### What you have to do
Every line that contains the word "future" should be copied from the records below.

### Data for this task
########

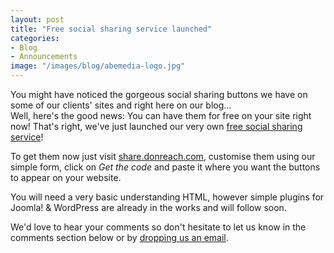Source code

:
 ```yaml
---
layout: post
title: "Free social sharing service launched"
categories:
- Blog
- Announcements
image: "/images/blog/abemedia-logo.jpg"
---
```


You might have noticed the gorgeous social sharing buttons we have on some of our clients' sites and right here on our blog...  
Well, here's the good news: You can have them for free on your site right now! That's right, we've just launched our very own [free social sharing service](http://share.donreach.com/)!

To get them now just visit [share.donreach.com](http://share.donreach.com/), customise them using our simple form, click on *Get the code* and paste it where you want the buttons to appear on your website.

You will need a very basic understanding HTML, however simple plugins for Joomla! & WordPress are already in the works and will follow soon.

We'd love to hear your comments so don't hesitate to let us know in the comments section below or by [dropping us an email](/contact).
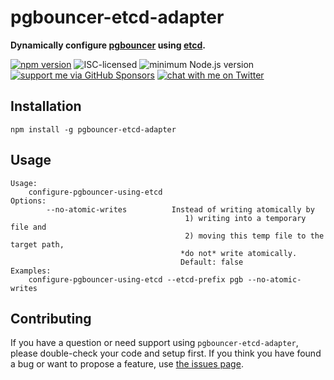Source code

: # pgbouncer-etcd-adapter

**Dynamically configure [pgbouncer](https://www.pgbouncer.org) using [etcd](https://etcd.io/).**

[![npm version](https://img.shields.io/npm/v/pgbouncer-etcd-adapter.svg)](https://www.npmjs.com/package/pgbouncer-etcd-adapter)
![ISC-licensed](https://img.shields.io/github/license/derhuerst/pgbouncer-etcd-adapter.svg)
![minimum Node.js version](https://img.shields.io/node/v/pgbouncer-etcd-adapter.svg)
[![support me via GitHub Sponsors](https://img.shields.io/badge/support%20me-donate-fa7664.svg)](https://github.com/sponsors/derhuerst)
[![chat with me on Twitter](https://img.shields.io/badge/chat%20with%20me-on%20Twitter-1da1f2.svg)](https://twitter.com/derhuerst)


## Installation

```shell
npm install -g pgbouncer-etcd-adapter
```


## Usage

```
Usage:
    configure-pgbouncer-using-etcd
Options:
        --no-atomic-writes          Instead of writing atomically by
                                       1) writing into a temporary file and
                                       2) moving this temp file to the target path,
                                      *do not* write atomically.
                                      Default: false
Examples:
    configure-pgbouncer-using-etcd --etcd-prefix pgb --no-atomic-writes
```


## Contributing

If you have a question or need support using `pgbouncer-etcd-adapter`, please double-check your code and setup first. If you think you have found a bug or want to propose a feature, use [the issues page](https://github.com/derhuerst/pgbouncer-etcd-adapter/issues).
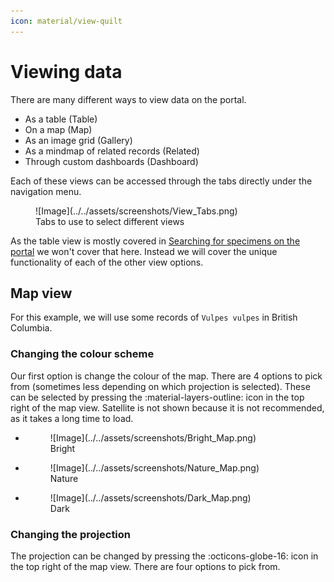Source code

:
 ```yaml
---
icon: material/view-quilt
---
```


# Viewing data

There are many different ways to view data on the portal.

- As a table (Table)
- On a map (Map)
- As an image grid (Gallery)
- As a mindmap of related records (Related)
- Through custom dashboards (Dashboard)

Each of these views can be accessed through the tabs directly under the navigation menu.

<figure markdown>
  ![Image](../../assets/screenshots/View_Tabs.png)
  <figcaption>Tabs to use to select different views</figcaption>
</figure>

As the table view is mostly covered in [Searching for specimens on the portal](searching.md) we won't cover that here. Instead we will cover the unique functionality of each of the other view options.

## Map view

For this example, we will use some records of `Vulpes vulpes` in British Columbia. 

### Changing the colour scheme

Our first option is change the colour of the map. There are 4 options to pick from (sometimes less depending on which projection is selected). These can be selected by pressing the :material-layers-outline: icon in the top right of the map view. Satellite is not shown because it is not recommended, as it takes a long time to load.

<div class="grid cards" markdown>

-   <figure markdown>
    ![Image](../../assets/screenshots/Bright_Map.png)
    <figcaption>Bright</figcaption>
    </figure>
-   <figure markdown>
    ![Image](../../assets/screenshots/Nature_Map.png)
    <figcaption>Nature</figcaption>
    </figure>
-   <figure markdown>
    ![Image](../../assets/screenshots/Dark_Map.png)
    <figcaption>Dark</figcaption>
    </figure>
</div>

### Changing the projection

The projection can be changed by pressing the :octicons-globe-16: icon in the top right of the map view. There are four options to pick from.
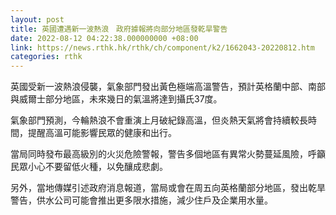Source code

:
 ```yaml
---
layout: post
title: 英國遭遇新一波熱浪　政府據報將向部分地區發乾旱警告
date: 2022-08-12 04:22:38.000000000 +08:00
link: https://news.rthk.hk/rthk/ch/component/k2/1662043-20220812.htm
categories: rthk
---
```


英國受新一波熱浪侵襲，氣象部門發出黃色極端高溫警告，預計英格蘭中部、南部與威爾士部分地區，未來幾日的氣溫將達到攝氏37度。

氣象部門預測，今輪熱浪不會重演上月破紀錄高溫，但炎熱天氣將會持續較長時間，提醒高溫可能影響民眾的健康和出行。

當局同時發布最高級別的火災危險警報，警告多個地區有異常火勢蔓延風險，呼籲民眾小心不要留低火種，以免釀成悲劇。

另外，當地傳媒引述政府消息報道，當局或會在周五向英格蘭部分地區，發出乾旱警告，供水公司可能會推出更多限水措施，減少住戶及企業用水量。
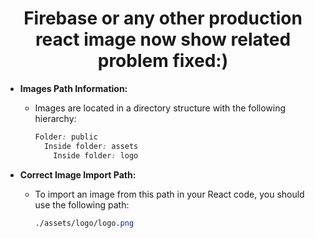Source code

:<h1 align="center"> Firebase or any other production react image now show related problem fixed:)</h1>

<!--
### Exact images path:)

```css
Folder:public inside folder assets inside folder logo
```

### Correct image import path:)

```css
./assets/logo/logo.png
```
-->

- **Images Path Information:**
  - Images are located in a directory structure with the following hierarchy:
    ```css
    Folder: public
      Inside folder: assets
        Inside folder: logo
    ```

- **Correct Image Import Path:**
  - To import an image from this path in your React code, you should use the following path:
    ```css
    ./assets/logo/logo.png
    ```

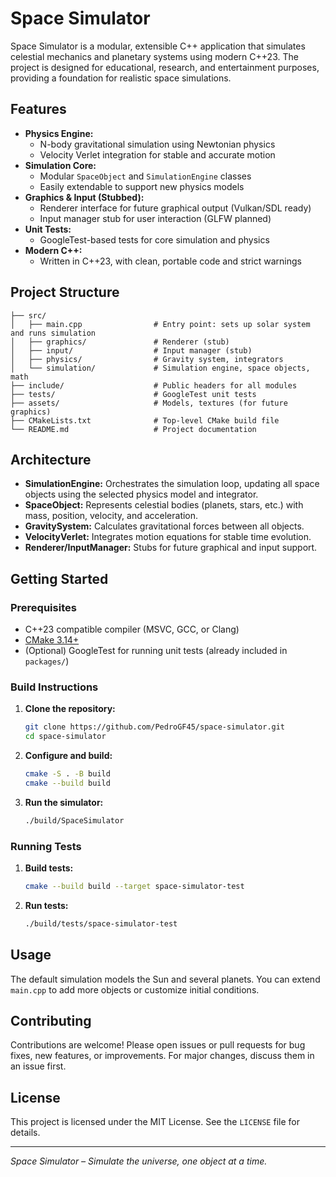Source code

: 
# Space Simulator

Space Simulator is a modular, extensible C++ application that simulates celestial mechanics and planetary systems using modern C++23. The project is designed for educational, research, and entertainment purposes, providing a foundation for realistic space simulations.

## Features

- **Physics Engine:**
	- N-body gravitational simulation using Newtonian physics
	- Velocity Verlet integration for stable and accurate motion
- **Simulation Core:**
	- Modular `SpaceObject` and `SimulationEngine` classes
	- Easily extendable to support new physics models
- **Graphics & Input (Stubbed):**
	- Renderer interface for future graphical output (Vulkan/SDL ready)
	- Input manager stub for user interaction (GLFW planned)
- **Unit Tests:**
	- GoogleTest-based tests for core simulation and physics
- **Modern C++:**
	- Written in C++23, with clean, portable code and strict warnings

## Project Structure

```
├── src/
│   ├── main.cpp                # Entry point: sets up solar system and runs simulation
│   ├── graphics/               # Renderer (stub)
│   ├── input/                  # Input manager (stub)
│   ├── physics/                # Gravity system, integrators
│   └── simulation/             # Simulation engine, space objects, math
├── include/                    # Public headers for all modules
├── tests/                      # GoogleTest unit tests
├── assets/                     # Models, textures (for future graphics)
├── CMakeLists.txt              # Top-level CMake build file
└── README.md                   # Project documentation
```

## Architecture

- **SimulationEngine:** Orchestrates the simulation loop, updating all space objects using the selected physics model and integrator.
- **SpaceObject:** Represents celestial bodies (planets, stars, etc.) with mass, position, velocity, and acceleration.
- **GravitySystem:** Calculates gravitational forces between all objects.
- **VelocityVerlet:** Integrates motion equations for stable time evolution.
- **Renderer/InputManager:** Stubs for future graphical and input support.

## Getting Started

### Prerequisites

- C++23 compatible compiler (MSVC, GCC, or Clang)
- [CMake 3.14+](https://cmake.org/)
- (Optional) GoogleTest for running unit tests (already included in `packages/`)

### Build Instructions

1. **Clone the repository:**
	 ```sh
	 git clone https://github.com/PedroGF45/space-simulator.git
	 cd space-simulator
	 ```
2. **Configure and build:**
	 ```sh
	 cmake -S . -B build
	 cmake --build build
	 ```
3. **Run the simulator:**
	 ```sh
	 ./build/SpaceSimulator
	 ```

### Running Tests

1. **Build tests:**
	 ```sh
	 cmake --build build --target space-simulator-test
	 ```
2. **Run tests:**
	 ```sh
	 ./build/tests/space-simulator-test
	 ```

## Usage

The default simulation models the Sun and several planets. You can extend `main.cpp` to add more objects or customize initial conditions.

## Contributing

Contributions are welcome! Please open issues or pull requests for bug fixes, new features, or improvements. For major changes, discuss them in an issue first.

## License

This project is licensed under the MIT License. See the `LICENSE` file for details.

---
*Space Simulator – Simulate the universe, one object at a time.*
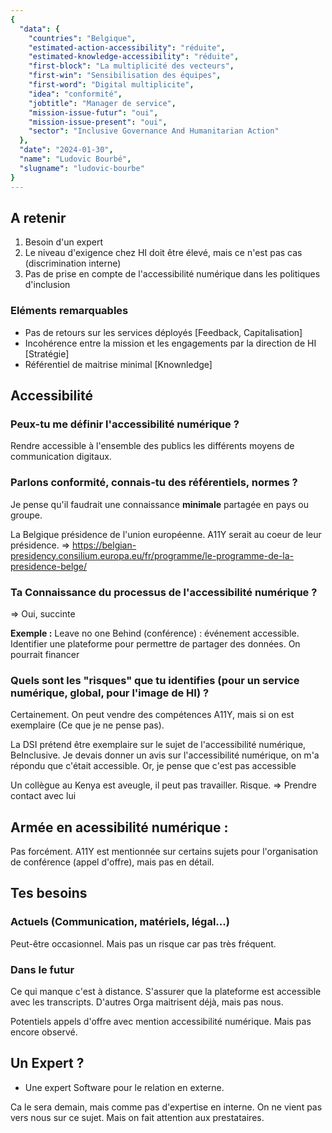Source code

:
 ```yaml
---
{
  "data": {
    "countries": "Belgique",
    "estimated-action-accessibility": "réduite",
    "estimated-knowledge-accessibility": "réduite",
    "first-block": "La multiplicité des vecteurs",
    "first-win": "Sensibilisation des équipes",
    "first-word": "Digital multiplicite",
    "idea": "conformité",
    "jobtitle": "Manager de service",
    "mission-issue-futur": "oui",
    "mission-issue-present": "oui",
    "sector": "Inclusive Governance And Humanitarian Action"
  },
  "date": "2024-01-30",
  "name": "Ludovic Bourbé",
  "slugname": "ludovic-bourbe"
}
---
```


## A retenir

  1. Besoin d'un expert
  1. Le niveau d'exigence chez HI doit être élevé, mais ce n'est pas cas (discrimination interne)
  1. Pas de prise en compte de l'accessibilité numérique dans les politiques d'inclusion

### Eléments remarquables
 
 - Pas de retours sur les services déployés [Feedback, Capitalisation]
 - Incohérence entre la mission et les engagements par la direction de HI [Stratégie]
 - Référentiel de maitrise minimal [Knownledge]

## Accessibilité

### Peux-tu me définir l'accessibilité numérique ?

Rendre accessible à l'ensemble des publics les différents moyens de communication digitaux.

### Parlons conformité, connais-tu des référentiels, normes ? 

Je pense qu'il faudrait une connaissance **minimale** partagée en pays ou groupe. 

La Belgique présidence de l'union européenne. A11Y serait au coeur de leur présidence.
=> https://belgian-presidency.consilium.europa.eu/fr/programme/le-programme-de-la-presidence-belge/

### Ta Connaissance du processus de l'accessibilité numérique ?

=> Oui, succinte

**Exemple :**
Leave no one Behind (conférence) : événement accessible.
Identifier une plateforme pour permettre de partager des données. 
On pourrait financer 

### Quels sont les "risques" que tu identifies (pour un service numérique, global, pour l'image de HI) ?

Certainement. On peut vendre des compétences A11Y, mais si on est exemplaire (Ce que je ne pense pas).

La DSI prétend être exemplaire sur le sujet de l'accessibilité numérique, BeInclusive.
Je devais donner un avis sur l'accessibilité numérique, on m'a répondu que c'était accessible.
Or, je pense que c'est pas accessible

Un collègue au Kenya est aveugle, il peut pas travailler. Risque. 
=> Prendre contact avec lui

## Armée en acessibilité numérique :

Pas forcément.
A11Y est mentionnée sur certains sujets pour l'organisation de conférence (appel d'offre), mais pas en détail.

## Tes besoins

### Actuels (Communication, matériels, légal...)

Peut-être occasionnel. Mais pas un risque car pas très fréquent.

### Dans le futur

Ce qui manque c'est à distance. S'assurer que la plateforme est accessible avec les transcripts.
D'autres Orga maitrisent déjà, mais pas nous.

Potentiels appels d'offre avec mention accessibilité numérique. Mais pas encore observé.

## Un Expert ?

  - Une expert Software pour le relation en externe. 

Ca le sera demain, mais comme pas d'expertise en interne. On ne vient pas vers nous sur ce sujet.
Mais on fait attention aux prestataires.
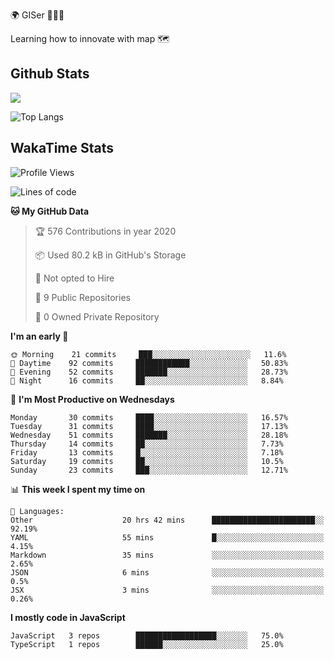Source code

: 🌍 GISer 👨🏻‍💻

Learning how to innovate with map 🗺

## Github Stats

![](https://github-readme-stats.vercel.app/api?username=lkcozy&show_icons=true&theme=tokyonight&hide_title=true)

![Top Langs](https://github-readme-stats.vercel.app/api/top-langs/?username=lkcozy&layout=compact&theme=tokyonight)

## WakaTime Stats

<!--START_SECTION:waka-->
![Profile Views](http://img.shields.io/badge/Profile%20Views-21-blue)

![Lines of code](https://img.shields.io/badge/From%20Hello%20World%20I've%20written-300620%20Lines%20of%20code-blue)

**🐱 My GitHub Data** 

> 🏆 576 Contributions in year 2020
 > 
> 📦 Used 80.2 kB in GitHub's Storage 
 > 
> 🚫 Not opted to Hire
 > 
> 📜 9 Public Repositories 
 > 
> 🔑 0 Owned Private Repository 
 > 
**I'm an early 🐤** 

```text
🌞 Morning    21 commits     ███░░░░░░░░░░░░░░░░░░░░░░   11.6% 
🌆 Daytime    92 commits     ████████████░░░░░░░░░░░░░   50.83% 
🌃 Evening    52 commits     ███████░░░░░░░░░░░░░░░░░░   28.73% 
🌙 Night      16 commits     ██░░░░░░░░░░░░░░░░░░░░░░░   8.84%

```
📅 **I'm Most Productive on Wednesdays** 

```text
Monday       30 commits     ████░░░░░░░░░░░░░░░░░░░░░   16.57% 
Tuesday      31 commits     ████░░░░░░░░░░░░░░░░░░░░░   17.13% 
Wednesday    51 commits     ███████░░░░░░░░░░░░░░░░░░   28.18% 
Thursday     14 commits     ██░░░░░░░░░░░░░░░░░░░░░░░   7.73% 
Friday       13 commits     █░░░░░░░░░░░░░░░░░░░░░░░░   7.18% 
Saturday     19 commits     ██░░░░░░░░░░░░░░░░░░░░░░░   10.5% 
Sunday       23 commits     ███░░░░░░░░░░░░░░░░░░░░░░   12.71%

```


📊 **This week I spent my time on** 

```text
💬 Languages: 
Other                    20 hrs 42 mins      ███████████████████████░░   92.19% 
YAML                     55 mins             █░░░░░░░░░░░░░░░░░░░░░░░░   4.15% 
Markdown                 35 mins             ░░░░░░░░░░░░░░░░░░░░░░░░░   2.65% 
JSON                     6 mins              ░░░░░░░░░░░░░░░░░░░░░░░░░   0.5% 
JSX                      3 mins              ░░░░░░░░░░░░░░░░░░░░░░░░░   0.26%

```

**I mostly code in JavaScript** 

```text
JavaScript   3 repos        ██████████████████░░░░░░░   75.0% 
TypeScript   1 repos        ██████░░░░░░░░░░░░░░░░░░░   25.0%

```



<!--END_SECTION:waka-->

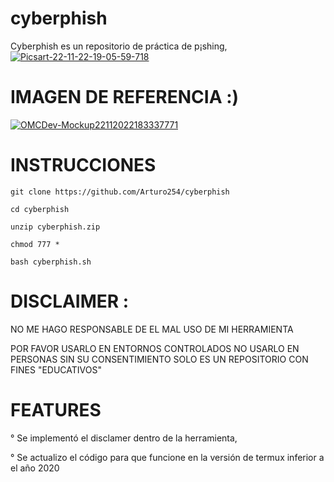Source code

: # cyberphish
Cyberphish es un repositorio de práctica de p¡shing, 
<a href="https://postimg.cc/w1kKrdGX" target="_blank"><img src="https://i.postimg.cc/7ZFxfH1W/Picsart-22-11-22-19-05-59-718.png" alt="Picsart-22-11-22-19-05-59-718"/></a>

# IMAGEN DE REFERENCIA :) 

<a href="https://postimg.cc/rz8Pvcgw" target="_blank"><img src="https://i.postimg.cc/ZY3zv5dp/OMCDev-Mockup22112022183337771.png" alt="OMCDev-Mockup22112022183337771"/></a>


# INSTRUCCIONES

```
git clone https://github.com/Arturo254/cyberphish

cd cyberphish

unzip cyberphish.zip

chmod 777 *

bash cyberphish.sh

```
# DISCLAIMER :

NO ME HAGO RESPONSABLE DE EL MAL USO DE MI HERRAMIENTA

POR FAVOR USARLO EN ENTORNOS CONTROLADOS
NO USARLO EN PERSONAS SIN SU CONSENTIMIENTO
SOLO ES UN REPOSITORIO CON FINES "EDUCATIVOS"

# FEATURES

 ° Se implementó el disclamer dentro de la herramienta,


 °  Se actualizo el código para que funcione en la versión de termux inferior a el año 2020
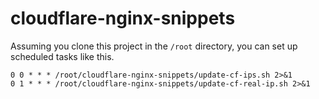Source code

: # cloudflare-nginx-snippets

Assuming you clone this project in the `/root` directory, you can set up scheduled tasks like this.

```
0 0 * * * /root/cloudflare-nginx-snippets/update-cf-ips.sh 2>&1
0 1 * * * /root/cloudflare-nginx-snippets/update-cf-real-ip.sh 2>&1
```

########

### Response to this task
	- Renderer interface for future graphical output (Vulkan/SDL ready)
├── assets/                     # Models, textures (for future graphics)
- **Renderer/InputManager:** Stubs for future graphical and input support.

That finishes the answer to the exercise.